----- ENTRIES SHOWN -----

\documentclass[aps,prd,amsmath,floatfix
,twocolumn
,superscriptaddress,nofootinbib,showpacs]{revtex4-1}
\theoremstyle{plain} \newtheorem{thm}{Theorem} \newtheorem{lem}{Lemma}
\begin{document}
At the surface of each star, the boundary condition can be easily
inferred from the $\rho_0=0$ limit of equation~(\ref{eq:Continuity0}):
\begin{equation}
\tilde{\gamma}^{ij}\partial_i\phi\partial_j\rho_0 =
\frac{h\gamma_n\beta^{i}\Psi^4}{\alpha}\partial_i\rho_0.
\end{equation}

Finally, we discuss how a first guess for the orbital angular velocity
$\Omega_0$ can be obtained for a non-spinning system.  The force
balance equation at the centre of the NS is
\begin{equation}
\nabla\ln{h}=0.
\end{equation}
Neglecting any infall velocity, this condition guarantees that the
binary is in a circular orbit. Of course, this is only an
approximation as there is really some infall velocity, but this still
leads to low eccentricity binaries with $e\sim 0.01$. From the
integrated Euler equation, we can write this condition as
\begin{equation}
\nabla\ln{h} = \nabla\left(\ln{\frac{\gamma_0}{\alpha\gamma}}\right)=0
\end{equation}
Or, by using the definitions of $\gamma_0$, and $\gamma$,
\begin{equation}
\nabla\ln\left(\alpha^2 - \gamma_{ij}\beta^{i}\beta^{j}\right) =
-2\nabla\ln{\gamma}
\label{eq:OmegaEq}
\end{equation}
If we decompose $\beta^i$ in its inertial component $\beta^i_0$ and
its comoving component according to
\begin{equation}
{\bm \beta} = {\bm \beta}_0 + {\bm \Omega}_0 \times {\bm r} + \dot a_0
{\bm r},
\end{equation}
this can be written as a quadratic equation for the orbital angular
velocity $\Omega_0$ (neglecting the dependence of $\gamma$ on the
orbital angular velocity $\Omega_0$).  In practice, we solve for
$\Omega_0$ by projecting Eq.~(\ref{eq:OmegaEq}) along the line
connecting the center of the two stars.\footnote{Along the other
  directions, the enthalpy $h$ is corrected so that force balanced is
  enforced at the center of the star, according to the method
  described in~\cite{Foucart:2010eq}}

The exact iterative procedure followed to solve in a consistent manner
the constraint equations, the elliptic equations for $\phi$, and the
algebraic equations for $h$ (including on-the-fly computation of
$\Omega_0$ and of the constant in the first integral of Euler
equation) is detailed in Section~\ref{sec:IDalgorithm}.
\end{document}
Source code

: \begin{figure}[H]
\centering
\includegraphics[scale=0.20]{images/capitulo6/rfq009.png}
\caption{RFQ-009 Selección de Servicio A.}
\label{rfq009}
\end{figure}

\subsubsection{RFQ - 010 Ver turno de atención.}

-----

Having output the line that contains "binary is in", stop. Every line before it, back to the first line of the data, must be reproduced exactly.

\documentclass[aps,prd,amsmath,floatfix
,twocolumn
,superscriptaddress,nofootinbib,showpacs]{revtex4-1}
\theoremstyle{plain} \newtheorem{thm}{Theorem} \newtheorem{lem}{Lemma}
\begin{document}
At the surface of each star, the boundary condition can be easily
inferred from the $\rho_0=0$ limit of equation~(\ref{eq:Continuity0}):
\begin{equation}
\tilde{\gamma}^{ij}\partial_i\phi\partial_j\rho_0 =
\frac{h\gamma_n\beta^{i}\Psi^4}{\alpha}\partial_i\rho_0.
\end{equation}

Finally, we discuss how a first guess for the orbital angular velocity
$\Omega_0$ can be obtained for a non-spinning system.  The force
balance equation at the centre of the NS is
\begin{equation}
\nabla\ln{h}=0.
\end{equation}
Neglecting any infall velocity, this condition guarantees that the
binary is in a circular orbit. Of course, this is only an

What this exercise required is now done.